Every line below from the one containing "### Deployment" through the one containing "fresh JWT token" must be transcribed exactly. Omit all lines outside that stretch.

[Opening SUPPLIED MATERIAL section]

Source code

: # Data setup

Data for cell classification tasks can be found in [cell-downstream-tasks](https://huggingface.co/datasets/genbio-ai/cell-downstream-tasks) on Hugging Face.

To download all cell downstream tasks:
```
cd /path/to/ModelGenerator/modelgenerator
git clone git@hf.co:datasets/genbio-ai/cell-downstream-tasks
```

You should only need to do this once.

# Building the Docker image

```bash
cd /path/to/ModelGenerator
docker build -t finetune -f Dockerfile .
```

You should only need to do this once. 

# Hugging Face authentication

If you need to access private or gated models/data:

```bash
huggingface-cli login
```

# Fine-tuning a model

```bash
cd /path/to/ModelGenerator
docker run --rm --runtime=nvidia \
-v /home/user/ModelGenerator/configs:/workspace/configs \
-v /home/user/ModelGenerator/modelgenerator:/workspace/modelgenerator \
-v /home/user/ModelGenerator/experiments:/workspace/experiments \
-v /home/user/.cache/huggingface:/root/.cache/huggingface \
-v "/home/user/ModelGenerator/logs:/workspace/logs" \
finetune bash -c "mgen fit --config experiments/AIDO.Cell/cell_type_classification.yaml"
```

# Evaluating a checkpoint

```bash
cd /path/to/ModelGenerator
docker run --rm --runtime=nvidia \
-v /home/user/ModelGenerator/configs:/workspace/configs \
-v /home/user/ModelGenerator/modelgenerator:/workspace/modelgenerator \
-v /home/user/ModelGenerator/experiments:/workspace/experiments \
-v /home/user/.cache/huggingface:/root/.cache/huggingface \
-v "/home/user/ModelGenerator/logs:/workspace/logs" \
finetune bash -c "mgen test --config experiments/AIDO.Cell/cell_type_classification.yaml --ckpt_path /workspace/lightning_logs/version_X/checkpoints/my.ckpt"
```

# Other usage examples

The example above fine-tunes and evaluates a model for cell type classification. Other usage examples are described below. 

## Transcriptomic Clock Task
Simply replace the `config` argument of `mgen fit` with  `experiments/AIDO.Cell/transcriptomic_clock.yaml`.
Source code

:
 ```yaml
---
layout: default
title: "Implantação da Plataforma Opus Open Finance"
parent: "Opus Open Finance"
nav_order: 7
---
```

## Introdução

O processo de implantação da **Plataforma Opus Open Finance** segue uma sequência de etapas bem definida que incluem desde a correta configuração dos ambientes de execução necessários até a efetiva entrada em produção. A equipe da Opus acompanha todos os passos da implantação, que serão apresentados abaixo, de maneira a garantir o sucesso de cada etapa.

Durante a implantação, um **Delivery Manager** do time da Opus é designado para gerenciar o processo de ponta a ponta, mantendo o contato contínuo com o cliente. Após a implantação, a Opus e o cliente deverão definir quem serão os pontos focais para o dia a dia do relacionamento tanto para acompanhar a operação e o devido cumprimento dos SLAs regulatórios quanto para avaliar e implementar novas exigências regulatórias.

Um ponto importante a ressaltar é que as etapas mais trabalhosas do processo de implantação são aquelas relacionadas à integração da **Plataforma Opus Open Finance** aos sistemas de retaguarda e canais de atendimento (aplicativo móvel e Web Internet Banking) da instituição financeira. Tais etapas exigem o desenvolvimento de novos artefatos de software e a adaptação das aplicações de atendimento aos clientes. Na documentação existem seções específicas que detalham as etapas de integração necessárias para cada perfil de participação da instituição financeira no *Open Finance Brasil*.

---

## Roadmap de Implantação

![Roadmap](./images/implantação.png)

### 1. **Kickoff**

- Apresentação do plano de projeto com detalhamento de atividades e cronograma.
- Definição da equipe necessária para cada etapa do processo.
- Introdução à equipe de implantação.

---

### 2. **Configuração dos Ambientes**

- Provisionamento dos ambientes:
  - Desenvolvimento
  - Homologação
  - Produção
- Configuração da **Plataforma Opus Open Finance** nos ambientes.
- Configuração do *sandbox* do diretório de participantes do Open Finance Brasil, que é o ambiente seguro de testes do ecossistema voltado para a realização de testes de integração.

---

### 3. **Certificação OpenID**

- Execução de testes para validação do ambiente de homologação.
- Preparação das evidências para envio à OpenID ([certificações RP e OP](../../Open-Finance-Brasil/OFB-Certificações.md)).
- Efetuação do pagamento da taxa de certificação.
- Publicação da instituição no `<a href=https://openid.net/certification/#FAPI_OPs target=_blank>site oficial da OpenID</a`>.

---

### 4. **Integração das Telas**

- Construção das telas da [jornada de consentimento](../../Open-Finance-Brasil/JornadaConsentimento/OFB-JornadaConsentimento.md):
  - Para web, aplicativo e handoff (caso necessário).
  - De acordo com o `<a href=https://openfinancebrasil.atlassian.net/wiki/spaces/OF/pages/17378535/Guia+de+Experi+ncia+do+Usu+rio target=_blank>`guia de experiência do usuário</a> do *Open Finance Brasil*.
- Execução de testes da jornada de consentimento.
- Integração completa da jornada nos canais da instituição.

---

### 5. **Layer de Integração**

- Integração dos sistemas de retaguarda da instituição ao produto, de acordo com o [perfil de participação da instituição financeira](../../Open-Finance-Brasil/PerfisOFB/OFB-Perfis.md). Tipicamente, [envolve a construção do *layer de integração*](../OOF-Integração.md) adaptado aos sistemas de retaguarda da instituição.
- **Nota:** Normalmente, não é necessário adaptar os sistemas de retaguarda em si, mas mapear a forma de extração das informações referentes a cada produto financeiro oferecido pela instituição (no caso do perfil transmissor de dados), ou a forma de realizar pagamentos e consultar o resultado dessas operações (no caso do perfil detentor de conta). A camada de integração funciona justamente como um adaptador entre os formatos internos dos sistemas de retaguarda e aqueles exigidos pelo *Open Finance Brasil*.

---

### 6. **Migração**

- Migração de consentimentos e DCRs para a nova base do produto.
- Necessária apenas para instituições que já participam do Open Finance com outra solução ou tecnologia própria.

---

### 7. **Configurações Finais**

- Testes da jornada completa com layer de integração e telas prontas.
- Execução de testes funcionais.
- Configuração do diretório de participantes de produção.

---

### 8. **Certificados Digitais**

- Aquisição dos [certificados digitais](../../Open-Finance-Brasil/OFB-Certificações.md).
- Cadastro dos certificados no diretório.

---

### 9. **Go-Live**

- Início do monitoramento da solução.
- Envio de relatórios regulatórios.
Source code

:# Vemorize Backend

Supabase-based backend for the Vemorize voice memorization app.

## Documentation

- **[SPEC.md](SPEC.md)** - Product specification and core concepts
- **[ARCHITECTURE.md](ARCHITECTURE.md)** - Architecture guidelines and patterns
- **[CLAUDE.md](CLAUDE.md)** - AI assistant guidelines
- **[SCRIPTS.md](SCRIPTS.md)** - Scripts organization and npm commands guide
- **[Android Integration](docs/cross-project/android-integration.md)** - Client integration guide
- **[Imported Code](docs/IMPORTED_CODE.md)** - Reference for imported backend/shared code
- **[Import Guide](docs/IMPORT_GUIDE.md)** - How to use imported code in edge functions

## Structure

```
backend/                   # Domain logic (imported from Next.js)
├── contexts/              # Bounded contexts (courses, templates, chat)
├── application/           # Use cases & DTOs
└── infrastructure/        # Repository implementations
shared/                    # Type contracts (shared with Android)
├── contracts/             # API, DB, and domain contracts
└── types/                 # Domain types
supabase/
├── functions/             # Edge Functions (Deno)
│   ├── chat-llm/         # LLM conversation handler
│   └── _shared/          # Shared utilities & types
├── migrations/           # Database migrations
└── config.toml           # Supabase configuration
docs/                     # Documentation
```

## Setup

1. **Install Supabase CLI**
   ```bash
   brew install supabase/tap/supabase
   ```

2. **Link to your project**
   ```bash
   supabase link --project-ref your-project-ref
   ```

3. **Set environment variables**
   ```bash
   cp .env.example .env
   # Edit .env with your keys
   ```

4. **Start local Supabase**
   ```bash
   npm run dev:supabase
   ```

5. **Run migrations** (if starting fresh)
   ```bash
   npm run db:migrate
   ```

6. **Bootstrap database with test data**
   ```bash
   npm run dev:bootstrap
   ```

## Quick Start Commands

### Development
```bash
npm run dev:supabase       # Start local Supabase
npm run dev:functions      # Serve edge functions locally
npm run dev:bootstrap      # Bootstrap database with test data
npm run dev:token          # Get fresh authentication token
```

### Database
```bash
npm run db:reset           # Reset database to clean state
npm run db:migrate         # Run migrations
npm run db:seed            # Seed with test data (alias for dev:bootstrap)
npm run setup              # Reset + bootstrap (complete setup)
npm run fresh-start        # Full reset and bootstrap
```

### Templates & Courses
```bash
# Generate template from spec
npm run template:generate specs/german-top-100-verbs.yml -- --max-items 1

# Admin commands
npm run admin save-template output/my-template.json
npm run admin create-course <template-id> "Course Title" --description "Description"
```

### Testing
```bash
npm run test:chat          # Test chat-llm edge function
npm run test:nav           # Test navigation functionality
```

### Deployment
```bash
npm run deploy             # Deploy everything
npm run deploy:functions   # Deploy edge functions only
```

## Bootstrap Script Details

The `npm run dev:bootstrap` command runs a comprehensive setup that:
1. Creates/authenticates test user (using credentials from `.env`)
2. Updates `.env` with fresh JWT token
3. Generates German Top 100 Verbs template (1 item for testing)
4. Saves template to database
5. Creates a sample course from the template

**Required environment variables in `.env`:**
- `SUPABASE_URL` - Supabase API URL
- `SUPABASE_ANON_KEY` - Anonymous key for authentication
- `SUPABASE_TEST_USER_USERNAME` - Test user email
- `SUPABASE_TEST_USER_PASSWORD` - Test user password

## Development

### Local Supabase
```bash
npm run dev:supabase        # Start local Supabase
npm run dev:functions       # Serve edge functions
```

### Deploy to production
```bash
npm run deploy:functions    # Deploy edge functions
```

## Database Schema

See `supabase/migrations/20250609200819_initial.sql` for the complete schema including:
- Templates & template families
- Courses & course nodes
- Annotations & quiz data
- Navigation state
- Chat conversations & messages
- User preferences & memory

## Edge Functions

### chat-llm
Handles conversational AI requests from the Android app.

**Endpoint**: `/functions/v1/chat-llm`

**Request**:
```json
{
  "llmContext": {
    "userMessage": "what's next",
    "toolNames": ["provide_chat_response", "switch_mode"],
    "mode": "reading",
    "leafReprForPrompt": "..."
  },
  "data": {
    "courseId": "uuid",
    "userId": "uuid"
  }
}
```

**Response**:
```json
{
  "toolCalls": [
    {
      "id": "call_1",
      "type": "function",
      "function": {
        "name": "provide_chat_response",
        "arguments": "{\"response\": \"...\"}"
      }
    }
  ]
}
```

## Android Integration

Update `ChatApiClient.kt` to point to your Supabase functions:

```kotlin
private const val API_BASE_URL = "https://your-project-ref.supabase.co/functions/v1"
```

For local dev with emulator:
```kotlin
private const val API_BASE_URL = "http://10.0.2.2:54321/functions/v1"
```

[Closing SUPPLIED MATERIAL section]

→ EXERCISE OUTPUT:
### Deployment
```bash
npm run deploy             # Deploy everything
npm run deploy:functions   # Deploy edge functions only
```

## Bootstrap Script Details

The `npm run dev:bootstrap` command runs a comprehensive setup that:
1. Creates/authenticates test user (using credentials from `.env`)
2. Updates `.env` with fresh JWT token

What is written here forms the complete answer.